ITEM 7A. QUANTITATIVE AND QUALITATIVE DISCLOSURES ABOUT MARKET RISK

COMMODITY RISK: The Company's major market risk exposure is the commodity
pricing applicable to its oil and natural gas production. Realized commodity
prices received for such production are primarily driven by the prevailing
worldwide price for crude oil and spot prices applicable to natural gas. Prices
have fluctuated significantly over the last four years and such volatility is
expected to continue, and the range of such price movement is not predictable
with any degree of certainty. A 10% fluctuation in the price received for oil
and gas production would have an approximate $ 1.3 million impact on the
Company's annual revenues and operating income.

INTEREST RATE RISK: The Company's exposure to interest rate risk was minimal at
December 31, 2001 as all of its existing debt was at fixed rates. Subsequent to
year-end, the Company has borrowed funds under a new revolving credit facility
with Hibernia National Bank, with interest tied to the Wall Street Journal Prime
rate. At March 28, 2002 the Company had $2.8 million in borrowings under the
Facility with interest at 4.75% per annum. Under terms of the Facility, the
Company has the option to lock in a fixed interest rate for a period of up to 6
months using LIBOR rates plus an applicable margin, which at March 25, 2002
totaled 5.04%. Should interest rates start to rise, the Company can convert its
outstanding loan balance to the LIBOR option rate within 3 days of its election.
An annualized 10% fluctuation in interest charged on the outstanding balance at
March 25, 2002 would have an approximate $13,000 impact on the Company's annual
net income.

32

FINANCIAL INSTRUMENTS: The Company's financial instruments consist of cash
equivalents and accounts receivable. Its cash equivalents are cash investment
funds which are placed with a major financial institution. Substantially all of
the Company's accounts receivable result from oil and gas sales or joint
interest billings to third parties in the oil and natural gas industry.
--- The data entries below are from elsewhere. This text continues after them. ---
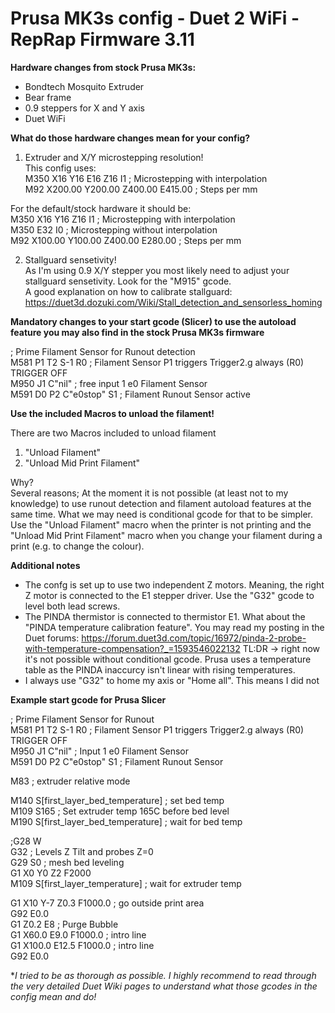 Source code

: # Prusa MK3s config - Duet 2 WiFi - RepRap Firmware 3.11


**Hardware changes from stock Prusa MK3s:**

- Bondtech Mosquito Extruder 
- Bear frame 
- 0.9 steppers for X and Y axis 
- Duet WiFi 


**What do those hardware changes mean for your config?** 
 
1) Extruder and X/Y microstepping resolution!  
This config uses:  
M350 X16 Y16 E16 Z16 I1                 ; Microstepping with interpolation  
M92 X200.00 Y200.00 Z400.00 E415.00     ; Steps per mm  
 
For the default/stock hardware it should be:  
M350 X16 Y16 Z16 I1                 ; Microstepping with interpolation  
M350 E32 I0                         ; Microstepping without interpolation  
M92 X100.00 Y100.00 Z400.00 E280.00     ; Steps per mm  


2) Stallguard sensetivity!  
As I'm using 0.9 X/Y stepper you most likely need to adjust your stallguard sensetivity. Look for the "M915" gcode.  
A good explanation on how to calibrate stallguard: https://duet3d.dozuki.com/Wiki/Stall_detection_and_sensorless_homing


**Mandatory changes to your start gcode (Slicer) to use the autoload feature you may also find in the stock Prusa MK3s firmware**

; Prime Filament Sensor for Runout detection  
M581 P1 T2 S-1 R0 ; Filament Sensor P1 triggers Trigger2.g always (R0)  TRIGGER OFF  
M950 J1 C"nil" ; free input 1 e0 Filament Sensor  
M591 D0 P2 C"e0stop" S1 ; Filament Runout Sensor active  


**Use the included Macros to unload the filament!**

There are two Macros included to unload filament  
1) "Unload Filament"  
2) "Unload Mid Print Filament"  

Why?  
Several reasons; At the moment it is not possible (at least not to my knowledge) to use runout detection and filament autoload features at the same time. What we may need is conditional gcode for that to be simpler. 
Use the "Unload Filament" macro when the printer is not printing and the "Unload Mid Print Filament" macro when you change your filament during a print (e.g. to change the colour).



**Additional notes**

- The confg is set up to use two independent Z motors. Meaning, the right Z motor is connected to the E1 stepper driver. Use the "G32" gcode to level both lead screws. 
- The PINDA thermistor is connected to thermistor E1. What about the "PINDA temperature calibration feature". You may read my posting in the Duet forums: https://forum.duet3d.com/topic/16972/pinda-2-probe-with-temperature-compensation?_=1593546022132   TL:DR -> right now it's not possible without conditional gcode. Prusa uses a temperature table as the PINDA inaccurcy isn't linear with rising temperatures. 
- I always use "G32" to home my axis or "Home all". This means I did not 



**Example start gcode for Prusa Slicer**

; Prime Filament Sensor for Runout  
M581 P1 T2 S-1 R0 ; Filament Sensor P1 triggers Trigger2.g always (R0)  TRIGGER OFF  
M950 J1 C"nil" ; Input 1 e0 Filament Sensor  
M591 D0 P2 C"e0stop" S1 ; Filament Runout Sensor  

M83  ; extruder relative mode  

M140 S[first_layer_bed_temperature] ; set bed temp  
M109 S165 ; Set extruder temp 165C before bed level  
M190 S[first_layer_bed_temperature] ; wait for bed temp  

;G28 W  
G32 ; Levels Z Tilt and probes Z=0  
G29 S0 ; mesh bed leveling  
G1 X0 Y0 Z2 F2000  
M109 S[first_layer_temperature] ; wait for extruder temp  

G1 X10 Y-7 Z0.3 F1000.0 ; go outside print area  
G92 E0.0  
G1 Z0.2 E8 ; Purge Bubble  
G1 X60.0 E9.0  F1000.0 ; intro line  
G1 X100.0 E12.5  F1000.0 ; intro line  
G92 E0.0  



**I tried to be as thorough as possible. I highly recommend to read through the very detailed Duet Wiki pages to understand what those gcodes in the config mean and do!*

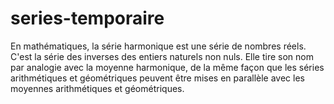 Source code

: # series-temporaire
En mathématiques, la série harmonique est une série de nombres réels. C'est la série des inverses des entiers naturels non nuls. Elle tire son nom par analogie avec la moyenne harmonique, de la même façon que les séries arithmétiques et géométriques peuvent être mises en parallèle avec les moyennes arithmétiques et géométriques.

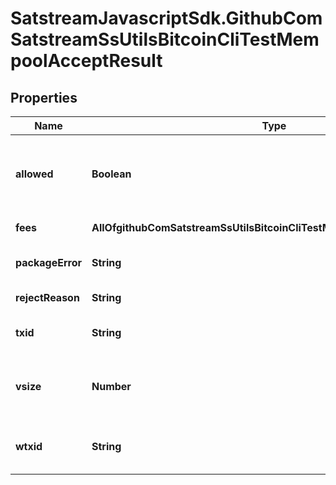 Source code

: # SatstreamJavascriptSdk.GithubComSatstreamSsUtilsBitcoinCliTestMempoolAcceptResult

## Properties
Name | Type | Description | Notes
------------ | ------------- | ------------- | -------------
**allowed** | **Boolean** | Whether this tx would be accepted to the mempool | [optional] 
**fees** | **AllOfgithubComSatstreamSsUtilsBitcoinCliTestMempoolAcceptResultFees** | Transaction fees | [optional] 
**packageError** | **String** | Package validation error, if any | [optional] 
**rejectReason** | **String** | Rejection string | [optional] 
**txid** | **String** | The transaction hash in hex | [optional] 
**vsize** | **Number** | Virtual transaction size as defined in BIP 141 | [optional] 
**wtxid** | **String** | The transaction witness hash in hex | [optional] 
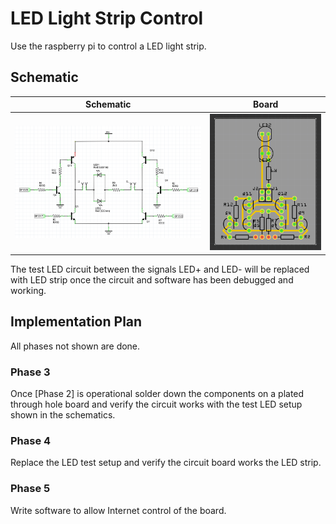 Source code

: # LED Light Strip Control

Use the raspberry pi to control a LED light strip.

## Schematic

| Schematic | Board |
| --- | --- |
| ![](images/schematic.png) | ![](images/perfboard.png) |

The test LED circuit between the signals LED+ and LED- will be replaced
with LED strip once the circuit and software has been debugged and working.

## Implementation Plan

All phases not shown are done.

### Phase 3

Once [Phase 2] is operational solder down the components on a plated through
hole board and verify the circuit works with the test LED setup shown in the
schematics.

### Phase 4

Replace the LED test setup and verify the circuit board works the LED strip.

### Phase 5

Write software to allow Internet control of the board.
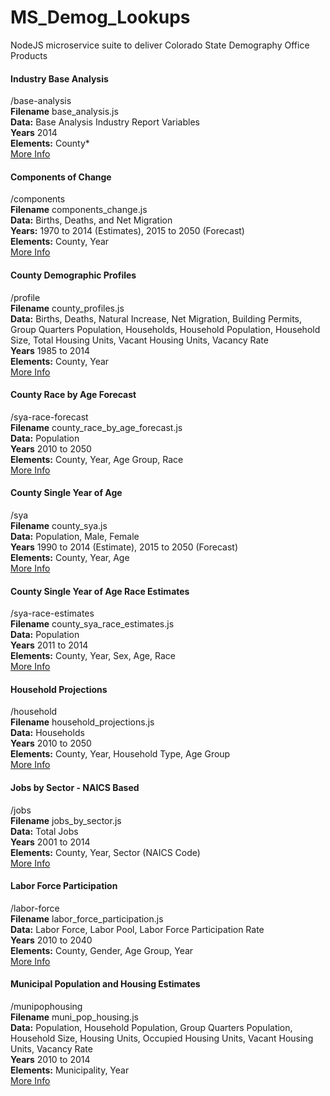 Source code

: # MS_Demog_Lookups
NodeJS microservice suite to deliver Colorado State Demography Office Products

#### Industry Base Analysis
/base-analysis<br />
**Filename** base\_analysis.js<br />
**Data:** Base Analysis Industry Report Variables<br />
**Years** 2014<br />
**Elements:** County\*<br />
[More Info](doc/base_analysis.md)


#### Components of Change
/components<br />
**Filename** components\_change.js<br />
**Data:** Births, Deaths, and Net Migration<br />
**Years:** 1970 to 2014 (Estimates), 2015 to 2050 (Forecast)<br />
**Elements:** County, Year<br />
[More Info](doc/components_change.md)


#### County Demographic Profiles
/profile<br />
**Filename** county\_profiles.js<br />
**Data:** Births, Deaths, Natural Increase, Net Migration, Building Permits, Group Quarters Population, Households, Household Population, Household Size, Total Housing Units, Vacant Housing Units, Vacancy Rate<br />
**Years** 1985 to 2014<br />
**Elements:** County, Year<br />
[More Info](doc/county_profiles.md)


#### County Race by Age Forecast
/sya-race-forecast<br />
**Filename** county\_race\_by\_age\_forecast.js<br />
**Data:** Population<br />
**Years** 2010 to 2050<br />
**Elements:** County, Year, Age Group, Race<br />
[More Info](doc/county_race_by_age_forecast.md)


#### County Single Year of Age
/sya<br />
**Filename** county\_sya.js<br />
**Data:** Population, Male, Female<br />
**Years** 1990 to 2014 (Estimate), 2015 to 2050 (Forecast)<br />
**Elements:** County, Year, Age<br />
[More Info](doc/county_sya.md)


#### County Single Year of Age Race Estimates
/sya-race-estimates<br />
**Filename** county\_sya\_race\_estimates.js<br />
**Data:** Population<br />
**Years** 2011 to 2014<br />
**Elements:** County, Year, Sex, Age, Race<br />
[More Info](doc/county_sya_race_estimates.md)


#### Household Projections
/household<br />
**Filename** household\_projections.js<br />
**Data:** Households<br />
**Years** 2010 to 2050<br />
**Elements:** County, Year, Household Type, Age Group<br />
[More Info](doc/household_projections.md)


#### Jobs by Sector - NAICS Based
/jobs<br />
**Filename** jobs\_by\_sector.js<br />
**Data:** Total Jobs<br />
**Years** 2001 to 2014<br />
**Elements:** County, Year, Sector (NAICS Code)<br />
[More Info](doc/jobs_by_sector.md)

#### Labor Force Participation
/labor-force<br />
**Filename** labor\_force\_participation.js<br />
**Data:** Labor Force, Labor Pool, Labor Force Participation Rate<br />
**Years** 2010 to 2040<br />
**Elements:** County, Gender, Age Group, Year<br />
[More Info](doc/labor_force_participation.md)


#### Municipal Population and Housing Estimates
/munipophousing<br />
**Filename** muni\_pop\_housing.js<br />
**Data:** Population, Household Population, Group Quarters Population, Household Size, Housing Units, Occupied Housing Units, Vacant Housing Units, Vacancy Rate<br />
**Years** 2010 to 2014<br />
**Elements:** Municipality, Year<br />
[More Info](doc/muni_pop_housing.md)

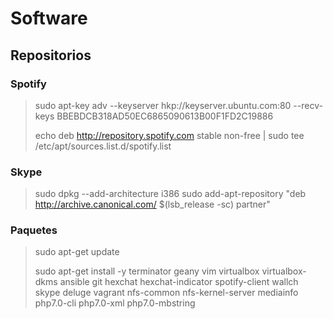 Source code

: # Software

## Repositorios

### Spotify
> sudo apt-key adv --keyserver hkp://keyserver.ubuntu.com:80 --recv-keys BBEBDCB318AD50EC6865090613B00F1FD2C19886
>
> echo deb http://repository.spotify.com stable non-free | sudo tee /etc/apt/sources.list.d/spotify.list
 
### Skype
> sudo dpkg --add-architecture i386
> sudo add-apt-repository "deb http://archive.canonical.com/ $(lsb_release -sc) partner"
 

### Paquetes
> sudo apt-get update
>
> sudo apt-get install -y terminator geany vim virtualbox virtualbox-dkms ansible git hexchat hexchat-indicator spotify-client wallch skype deluge vagrant nfs-common nfs-kernel-server mediainfo php7.0-cli php7.0-xml php7.0-mbstring
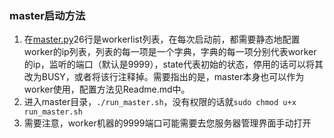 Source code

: ### master启动方法
1. 在[master.py](../master/master.py)26行是workerlist列表，在每次启动前，都需要静态地配置worker的ip列表，列表的每一项是一个字典，字典的每一项分别代表worker的ip，监听的端口（默认是9999），state代表初始的状态，停用的话可以将其改为BUSY，或者将该行注释掉。需要指出的是，master本身也可以作为worker使用，配置方法见Readme.md中。
2. 进入master目录，`./run_master.sh`，没有权限的话就`sudo chmod u+x run_master.sh`
3. 需要注意，worker机器的9999端口可能需要去您服务器管理界面手动打开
This
concentration of customers and joint interest owners may impact the Company's
overall credit risk in that these entities may be similarly affected by changes
in economic and other conditions. Historically, the Company has not experienced
any significant credit losses on such receivables. See Certain Business Risks
section.


ITEM 8. FINANCIAL STATEMENTS AND SUPPLEMENTARY DATA

The Consolidated Financial Statements and Notes thereto are set out in this Form
10-K commencing on page F-1.


ITEM 9. CHANGES IN AND DISAGREEMENTS WITH ACCOUNTANTS ON ACCOUNTING AND
FINANCIAL DISCLOSURES
None
PART III

ITEM 10. DIRECTORS AND EXECUTIVE OFFICERS OF THE REGISTRANT

The following table sets forth certain information regarding the directors and
executive officers of the Company, as of March 15, 2002:


NAME CLASS POSITION AGE
---- ----- -------- ---


Stephen M. Gose, Jr. B Chairman of the Board of Directors 72
Member Compensation and Nominations Committees

Michael J. Pint C Director, Chairman Audit Committee 58
Member Compensation and Nominations Committees

Robert L. Foree, Jr. A Director, Chairman Nominations Committee 72
Member Audit and Compensation Committees

Alan L. Edgar B Director, Chairman Compensation Committee 56
Member Audit and Nominations Committees

James E. Sigmon C President and Director 53

Thomas H. Gose A Director and Assistant Secretary 46
Member Audit and Nominations Committee

Roberto R. Thomae Chief Financial Officer 51
Secretary/Treasurer, Vice President-Finance

Richard A. Sartor Controller 49



Stephen M. Gose, Jr., has served as Chairman of the Board of Directors of the
Company since July 1984. He has been a member of the Compensation Committees
since June 1997 and served as its Chairman through April 1998. Mr. Gose was a
member of the Audit Committee From June 1997 through May 2001 and served as its
Chairman from June 1997 through April 1998. He has been a member of the
Nominations Committee since its inception in May 2001. Mr. Gose served as a
Director of the Company's former subsidiary ExproFuels, Inc. from 1994 through
1999. A geologist by training, he has been active for more than 46 years in
exploration and development of oil and gas properties, in real estate
development, and in ranching through the operations of Retamco Operating, Inc.,
its predecessors and affiliates.

33

Michael J. Pint has served as a Director since May 1997. He has been a member of
the Audit Committee of the Board of Directors since June 1997 and has served as
its Chairman since April 1998. Mr. Pint has been a member of the Compensation
Committee since June 1997 and served as its Chairman from April 1998 through May
2001. He has been a member of the Nominations Committee since its inception in
May 2001. Mr. Pint has 36 years banking experience, serving in the bank
regulatory arena as well as in the capacity of chairman, president and director
of 38 different banks and bank holding companies throughout the country. Since
1995, Mr. Pint has served as a Director of Valley Bancorp, Inc. and Valley Bank
of Arizona, Inc. of Phoenix, Arizona and Midway National Bank of St. Paul,
Minnesota. Previous bank regulatory and management positions include a four-year
term as Commissioner of Banks and Chairman of the Minnesota Commerce Commission
from 1979 to 1983 and Senior Vice-President and Chief Financial Officer of the
Federal Reserve Bank of Minneapolis, Minnesota through 1983.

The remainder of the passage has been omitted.